[Dataset entries]
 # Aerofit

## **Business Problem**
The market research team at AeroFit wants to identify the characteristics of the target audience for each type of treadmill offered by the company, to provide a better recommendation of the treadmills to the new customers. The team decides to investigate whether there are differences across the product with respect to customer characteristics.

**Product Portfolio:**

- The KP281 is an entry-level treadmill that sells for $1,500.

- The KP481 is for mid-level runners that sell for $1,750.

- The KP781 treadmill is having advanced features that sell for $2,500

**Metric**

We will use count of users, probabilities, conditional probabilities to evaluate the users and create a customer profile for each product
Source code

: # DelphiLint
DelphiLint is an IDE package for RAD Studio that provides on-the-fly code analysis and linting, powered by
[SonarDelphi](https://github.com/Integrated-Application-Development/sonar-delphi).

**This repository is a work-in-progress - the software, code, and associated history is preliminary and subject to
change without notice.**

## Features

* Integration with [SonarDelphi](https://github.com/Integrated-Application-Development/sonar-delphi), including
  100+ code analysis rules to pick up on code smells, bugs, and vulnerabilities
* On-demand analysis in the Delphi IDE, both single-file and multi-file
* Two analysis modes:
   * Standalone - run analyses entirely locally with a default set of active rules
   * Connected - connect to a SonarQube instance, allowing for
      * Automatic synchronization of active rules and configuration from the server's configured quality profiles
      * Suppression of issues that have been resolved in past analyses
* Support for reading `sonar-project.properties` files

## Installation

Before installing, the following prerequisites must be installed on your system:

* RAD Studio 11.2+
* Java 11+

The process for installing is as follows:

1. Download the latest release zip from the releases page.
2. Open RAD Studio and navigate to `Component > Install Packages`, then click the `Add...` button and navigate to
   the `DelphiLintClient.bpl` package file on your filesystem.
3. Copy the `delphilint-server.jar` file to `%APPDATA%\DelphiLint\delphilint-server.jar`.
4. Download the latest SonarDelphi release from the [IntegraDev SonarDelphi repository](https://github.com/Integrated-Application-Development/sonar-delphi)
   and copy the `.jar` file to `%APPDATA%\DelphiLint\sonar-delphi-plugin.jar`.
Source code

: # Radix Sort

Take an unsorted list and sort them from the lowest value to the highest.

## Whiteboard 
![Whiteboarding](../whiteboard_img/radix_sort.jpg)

* _ACTIVITY_
Return exactly the lines from the beginning of the data above through the one containing "- The KP781", please. Include both end lines and add nothing else.

* _YOUR SOLUTION_
 # Aerofit

## **Business Problem**
The market research team at AeroFit wants to identify the characteristics of the target audience for each type of treadmill offered by the company, to provide a better recommendation of the treadmills to the new customers. The team decides to investigate whether there are differences across the product with respect to customer characteristics.

**Product Portfolio:**

- The KP281 is an entry-level treadmill that sells for $1,500.

- The KP481 is for mid-level runners that sell for $1,750.

- The KP781 treadmill is having advanced features that sell for $2,500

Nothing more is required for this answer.